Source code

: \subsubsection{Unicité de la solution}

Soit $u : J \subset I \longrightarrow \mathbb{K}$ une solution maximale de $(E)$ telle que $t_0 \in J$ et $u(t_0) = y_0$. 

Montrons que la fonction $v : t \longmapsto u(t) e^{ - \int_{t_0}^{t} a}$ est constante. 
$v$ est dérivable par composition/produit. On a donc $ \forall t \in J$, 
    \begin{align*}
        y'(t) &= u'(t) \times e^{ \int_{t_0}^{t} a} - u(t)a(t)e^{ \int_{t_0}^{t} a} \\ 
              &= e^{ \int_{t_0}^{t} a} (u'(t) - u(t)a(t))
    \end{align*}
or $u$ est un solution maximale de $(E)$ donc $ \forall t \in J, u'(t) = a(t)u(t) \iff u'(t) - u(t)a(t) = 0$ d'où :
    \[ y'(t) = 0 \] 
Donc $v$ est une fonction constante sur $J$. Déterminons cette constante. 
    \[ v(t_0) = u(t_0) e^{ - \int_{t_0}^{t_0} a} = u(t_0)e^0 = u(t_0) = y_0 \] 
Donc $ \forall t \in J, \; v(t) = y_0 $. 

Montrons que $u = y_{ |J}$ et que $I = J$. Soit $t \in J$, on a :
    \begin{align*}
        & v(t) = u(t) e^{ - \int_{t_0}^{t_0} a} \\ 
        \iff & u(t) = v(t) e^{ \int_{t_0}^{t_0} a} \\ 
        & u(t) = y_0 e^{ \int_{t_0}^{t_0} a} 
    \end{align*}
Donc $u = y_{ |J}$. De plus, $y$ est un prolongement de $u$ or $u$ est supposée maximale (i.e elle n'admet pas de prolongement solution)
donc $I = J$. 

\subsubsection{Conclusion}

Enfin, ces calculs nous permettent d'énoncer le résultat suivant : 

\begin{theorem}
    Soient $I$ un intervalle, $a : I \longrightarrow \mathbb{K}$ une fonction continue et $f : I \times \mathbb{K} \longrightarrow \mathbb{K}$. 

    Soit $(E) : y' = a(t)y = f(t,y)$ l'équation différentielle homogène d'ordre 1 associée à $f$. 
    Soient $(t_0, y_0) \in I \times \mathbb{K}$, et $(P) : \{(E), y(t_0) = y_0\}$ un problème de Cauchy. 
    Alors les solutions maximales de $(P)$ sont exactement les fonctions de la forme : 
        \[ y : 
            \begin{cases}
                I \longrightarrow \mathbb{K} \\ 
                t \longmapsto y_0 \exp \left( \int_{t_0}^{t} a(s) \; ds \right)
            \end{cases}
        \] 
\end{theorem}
+++
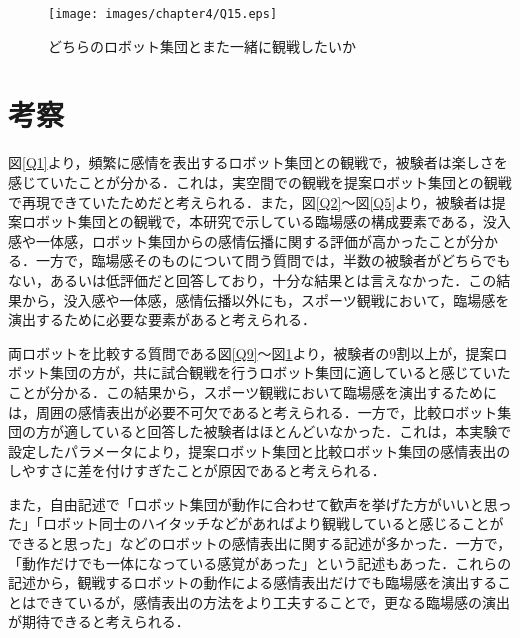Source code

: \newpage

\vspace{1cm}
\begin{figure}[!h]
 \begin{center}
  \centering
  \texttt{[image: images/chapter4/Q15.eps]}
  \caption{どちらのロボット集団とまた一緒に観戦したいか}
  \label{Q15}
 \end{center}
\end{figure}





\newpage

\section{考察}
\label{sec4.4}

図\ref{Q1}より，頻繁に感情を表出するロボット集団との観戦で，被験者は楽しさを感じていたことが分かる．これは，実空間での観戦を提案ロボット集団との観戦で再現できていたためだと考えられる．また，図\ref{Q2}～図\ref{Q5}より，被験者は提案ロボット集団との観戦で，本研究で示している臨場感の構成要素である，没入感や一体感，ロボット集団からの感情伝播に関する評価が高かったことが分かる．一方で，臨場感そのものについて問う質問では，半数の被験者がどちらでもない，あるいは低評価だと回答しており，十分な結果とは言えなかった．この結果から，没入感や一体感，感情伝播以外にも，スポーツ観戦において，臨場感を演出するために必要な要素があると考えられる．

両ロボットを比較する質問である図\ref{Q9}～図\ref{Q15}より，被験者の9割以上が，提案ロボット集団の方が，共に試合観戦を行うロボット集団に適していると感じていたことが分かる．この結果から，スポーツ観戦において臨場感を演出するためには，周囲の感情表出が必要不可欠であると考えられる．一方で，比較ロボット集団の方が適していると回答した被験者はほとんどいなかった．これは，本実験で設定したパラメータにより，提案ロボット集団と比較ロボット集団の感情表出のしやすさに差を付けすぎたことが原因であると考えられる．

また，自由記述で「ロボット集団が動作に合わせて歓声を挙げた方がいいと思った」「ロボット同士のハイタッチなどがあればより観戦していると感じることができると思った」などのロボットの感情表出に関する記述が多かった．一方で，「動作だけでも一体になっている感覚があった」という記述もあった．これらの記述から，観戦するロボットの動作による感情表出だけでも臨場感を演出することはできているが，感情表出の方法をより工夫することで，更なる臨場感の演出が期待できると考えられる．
+++
▶ _WORK ITEM_
Search the listing above for the string "mathbb" and return each line it appears on.

▶ _PROBLEM SOLUTION_
Soit $u : J \subset I \longrightarrow \mathbb{K}$ une solution maximale de $(E)$ telle que $t_0 \in J$ et $u(t_0) = y_0$. 
    Soient $I$ un intervalle, $a : I \longrightarrow \mathbb{K}$ une fonction continue et $f : I \times \mathbb{K} \longrightarrow \mathbb{K}$. 
    Soient $(t_0, y_0) \in I \times \mathbb{K}$, et $(P) : \{(E), y(t_0) = y_0\}$ un problème de Cauchy. 
                I \longrightarrow \mathbb{K} \\ 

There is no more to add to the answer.